High in fiber, this recipe incorporates whole grains and veggies along with the plant protein in lentils, making it a fabulous foundation for a plate method meal. Serve with marinara for an Italian spin, salsa for a Mexican twist, or ketchup for a more traditional route. Paired with your favorite vegetable side dish, this lentil loaf is like a warm welcome to the shift toward cooler temperatures ahead.
Versatile Veggie and Lentil Loaf
- 2 C water
- 1 C dry brown lentils
- 1 Tbsp olive oil
- 1.5 C chopped veggies of your choice (such as onion, carrot,
- mushroom, bell pepper)
- 1 C quick oats (or leftover rice)
- 2/3 C tomato sauce, salsa or ketchup; more for serving
- 2 eggs, beaten
- 1 bunch fresh herbs, chopped (parsley, cilantro, or scallions)
- 2 Tbsp flour of your choice (wheat flour or a gluten-free flour
- blend work well)
- 2 tsp soy sauce or tamari
- 1 tsp garlic powder
- 1 tsp oregano
- Preheat oven to 375°F.
- Bring water to boil in a medium stock pot on the stove and lentils reduce heat to simmer, cooking until lentils are tender and still hold their shape (soft but not mushy), about 25 minutes. Drain any excess liquid and transfer lentils to a large bowl. While still warm, use a large fork or potato masher to mash half of the lentils (this will help bind the other ingredients to form a loaf).
- While lentils are cooking, heat olive oil in a small skillet over medium heat and sauté chopped veggies until softened. Transfer veggies to the bowl with cooked lentils and add remaining ingredients (oats through oregano) and stir well to combine.
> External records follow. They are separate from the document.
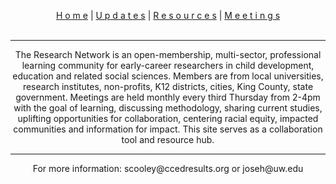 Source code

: <p align="center">
 <a href="https://scools.github.io/Home/">H o m e</a>  |
 <a href="https://scools.github.io/Updates/">U p d a t e s</a>  |
 <a href="https://scools.github.io/Resources/">R e s o u r c e s</a>  |
 <a href="https://scools.github.io/Meetings/">M e e t i n g s</a>
<br><br>
</p>

***

<p align="center">
The Research Network is an open-membership, multi-sector, professional learning community for early-career researchers in child development, education and related social sciences. Members are from local universities, research institutes, non-profits, K12 districts, cities, King County, state government. Meetings are held monthly every third Thursday from 2-4pm with the goal of learning, discussing methodology, sharing current studies, uplifting opportunities for collaboration, centering racial equity, impacted communities and information for impact. This site serves as a collaboration tool and resource hub.
</p>

***

<p align="center">
For more information: scooley@ccedresults.org or joseh@uw.edu
</p>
Spread mixture into oiled 9×5″ loaf pan.
- Bake for 45 minutes or until dry, firm, and golden brown on top. Cool loaf in the pan for 10 minutes. Run a knife around the edges to help loosen and the loaf and turn it out onto a serving platter. Top loaf with preferred sauce (tomato sauce, salsa, or ketchup) and herbs, as desired.
- For the eggs: Make it vegan by using 2 Tbsp milled flax seed + 5 Tbsp water
- For the dry lentils: Skip the step of cooking dry lentils and use 15 oz can of brown lentils instead.
- For the oats: If you don’t have quick oats, pulse rolled oats in a food processor/blender cup a few times to break them into smaller pieces.